Here are some frequently asked questions:
What is fair use?
In copyright law, anyone who uses a copyrighted work without permission has infringed on that person’s copyright. Fair use is the exception to that rule. Congress recognizes that some uses serve a public benefit and that public benefit outweighs the harm to the copyright owner. In addition, the use may be something that the copyright owner doesn’t want to give permission for – for example, a parody work that makes fun of the copyrighted work. So Congress wrote the fair use doctrine into the Copyright Act – if the use qualifies as fair use, then there’s no infringement, even if all the elements of infringement are met.
How do I know if my use qualifies as fair use?
Unfortunately, there is no “bright-line” rule that tells you what is fair use and what isn’t. Some uses are presumed to be fair (such as criticism, commentary, teaching, and news reporting), but those uses can still be considered infringing under the right circumstances. Fair use is decided on a case by case basis, which is another way of saying that you won’t know for sure if your use qualifies until after the lawsuit is over.
Is it fair use if I only use a certain number of words/seconds from the [book/poem/song/video]?
How much you take from the copyrighted work is a factor that the courts consider, but it is only one factor among several. To see the test that the courts use to decide fair use, please look at last month’s article, “The Do’s and Don’ts of Using Content from the Internet.”
Is it fair use if I give credit/attribution to the copyright owner? What about if I say I don’t have the rights to the work?
Short answer: no. Longer answer: Whether or not you give credit, or admit that you don’t have the rights, is not a factor the courts consider when deciding fair use (at least not officially). However, some copyright owners are more lenient if they are given credit, so it’s not a bad idea. A better idea is to ask permission or use the content the owner has released for others to use freely.
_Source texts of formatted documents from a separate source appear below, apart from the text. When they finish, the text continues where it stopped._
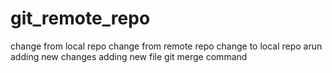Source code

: # git_remote_repo
change from local repo
change from remote repo
change to local repo
arun
adding new changes
adding new file
git merge command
Is it okay to write fanfiction?
For those unfamiliar with the term, fanfiction is when fans of a book, movie or television series write stories that take place in the universe of the original work – for example, if someone wrote a story about a new student at Hogwart’s or the untold adventures of the U.S.S. Enterprise. Now, fanfiction creates an interesting dilemma for copyright owners – on the one hand, creating new works is an exclusive right under copyright law, so fanfiction is copyright infringement. On the other hand, the fanfiction authors are huge fans of the copyright owner’s work, and going after them could alienate the copyright owner’s fan base. Most copyright owners turn a blind eye unless they feel a particular piece of fanfiction is a problem – usually, that happens when the fanfiction author is trying to make money from their fanfiction, or readers/viewers think the fanfiction is a legitimate part of the canon.